Exercise prompt:
Could you please output all of the data exactly, without the images?

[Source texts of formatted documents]
· · ·

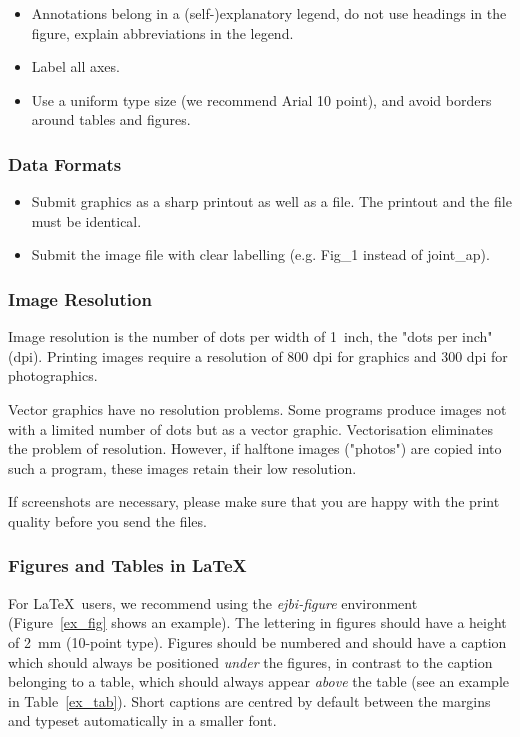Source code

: \documentclass[a4paper,10pt,twocolumn,twoside,openright]{article}
\begin{document}
\begin{itemize}
\item Annotations belong in a (self-)explanatory legend, do not use headings in the figure, explain abbreviations in the legend.
\item Label all axes.
\item Use a uniform type size (we recommend Arial 10 point), and avoid borders around tables and figures.
\end{itemize}

\subsubsection*{Data Formats}

\begin{itemize}
\item Submit graphics as a sharp printout as well as a file. The printout and the file must be identical.
\item Submit the image file with clear labelling (e.g. Fig\_1 instead of joint\_ap).
\end{itemize}

\subsubsection*{Image Resolution}

Image resolution is the number of dots per width of 1~inch, the "dots per inch" (dpi). Printing images require a resolution of 800 dpi for graphics and 300 dpi for photographics.

Vector graphics have no resolution problems. Some programs produce images not with a limited number of dots but as a vector graphic. Vectorisation eliminates the problem of resolution. However, if halftone images ("photos") are copied into such a program, these images retain their low resolution.

If screenshots are necessary, please make sure that you are happy with the print quality before you send the files.

\subsubsection*{Figures and Tables in \LaTeX}

For \LaTeX\ users, we recommend using the \emph{ejbi-figure} environment (Figure~\ref{ex_fig} shows an example).  The lettering in figures should have a height of 2~mm (10-point type). Figures should be numbered and should have a caption which should always be positioned \emph{under} the figures, in contrast to the caption belonging to a table, which should always appear \emph{above} the table (see an example in Table~\ref{ex_tab}). Short captions are centred by default between the margins and typeset automatically in a smaller font. 
\end{document}
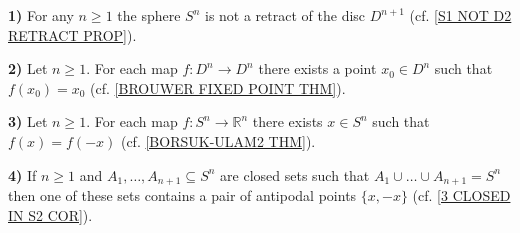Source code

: \documentclass[11pt, letterpaper, oneside]{report}
\theoremstyle{pplain}
\theoremstyle{ddefinition}
\theoremstyle{nnn}
\theoremstyle{eexercise}
\newcommand{\R}{{\mathbb R}}
\begin{document}






\textbf{1)} For any $n\geq 1$ the sphere $S^{n}$ is not a retract of the disc $D^{n+1}$ 
(cf. \ref{S1 NOT D2 RETRACT PROP}).  

\textbf{2)} Let $n\geq 1$. For each map $f\colon D^{n} \to D^{n}$ there exists a point
$x_{0}\in D^{n}$ such that $f(x_{0}) = x_{0}$ (cf. \ref{BROUWER FIXED POINT THM}). 

\textbf{3)} Let $n\geq 1$. For each map $f\colon S^{n} \to \R^{n}$ there exists $x\in S^{n}$
such that $f(x) = f(-x)$ (cf. \ref{BORSUK-ULAM2 THM}). 

\textbf{4)}  If $n\geq 1$ and $A_{1}, \dots, A_{n+1}\subseteq S^{n}$ are closed sets such that 
$A_{1}\cup  \dots \cup  A_{n+1} = S^{n}$ then one of these sets contains a pair of antipodal points 
$\{x, -x\}$ (cf. \ref{3 CLOSED IN S2 COR}). 
\end{document}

· · ·

Response to this exercise:
Source code

: \documentclass[a4paper,10pt,twocolumn,twoside,openright]{article}
\begin{document}
\begin{itemize}
\item Annotations belong in a (self-)explanatory legend, do not use headings in the figure, explain abbreviations in the legend.
\item Label all axes.
\item Use a uniform type size (we recommend Arial 10 point), and avoid borders around tables and figures.
\end{itemize}

\subsubsection*{Data Formats}

\begin{itemize}
\item Submit graphics as a sharp printout as well as a file. The printout and the file must be identical.
\item Submit the image file with clear labelling (e.g. Fig\_1 instead of joint\_ap).
\end{itemize}

\subsubsection*{Image Resolution}

Image resolution is the number of dots per width of 1~inch, the "dots per inch" (dpi). Printing images require a resolution of 800 dpi for graphics and 300 dpi for photographics.

Vector graphics have no resolution problems. Some programs produce images not with a limited number of dots but as a vector graphic. Vectorisation eliminates the problem of resolution. However, if halftone images ("photos") are copied into such a program, these images retain their low resolution.

If screenshots are necessary, please make sure that you are happy with the print quality before you send the files.

\subsubsection*{Figures and Tables in \LaTeX}

For \LaTeX\ users, we recommend using the \emph{ejbi-figure} environment (Figure~\ref{ex_fig} shows an example).  The lettering in figures should have a height of 2~mm (10-point type). Figures should be numbered and should have a caption which should always be positioned \emph{under} the figures, in contrast to the caption belonging to a table, which should always appear \emph{above} the table (see an example in Table~\ref{ex_tab}). Short captions are centred by default between the margins and typeset automatically in a smaller font. 
\end{document}
Source code

: \documentclass[11pt, letterpaper, oneside]{report}
\theoremstyle{pplain}
\theoremstyle{ddefinition}
\theoremstyle{nnn}
\theoremstyle{eexercise}
\newcommand{\R}{{\mathbb R}}
\begin{document}






\textbf{1)} For any $n\geq 1$ the sphere $S^{n}$ is not a retract of the disc $D^{n+1}$ 
(cf. \ref{S1 NOT D2 RETRACT PROP}).  

\textbf{2)} Let $n\geq 1$. For each map $f\colon D^{n} \to D^{n}$ there exists a point
$x_{0}\in D^{n}$ such that $f(x_{0}) = x_{0}$ (cf. \ref{BROUWER FIXED POINT THM}). 

\textbf{3)} Let $n\geq 1$. For each map $f\colon S^{n} \to \R^{n}$ there exists $x\in S^{n}$
such that $f(x) = f(-x)$ (cf. \ref{BORSUK-ULAM2 THM}). 

\textbf{4)}  If $n\geq 1$ and $A_{1}, \dots, A_{n+1}\subseteq S^{n}$ are closed sets such that 
$A_{1}\cup  \dots \cup  A_{n+1} = S^{n}$ then one of these sets contains a pair of antipodal points 
$\{x, -x\}$ (cf. \ref{3 CLOSED IN S2 COR}). 
\end{document}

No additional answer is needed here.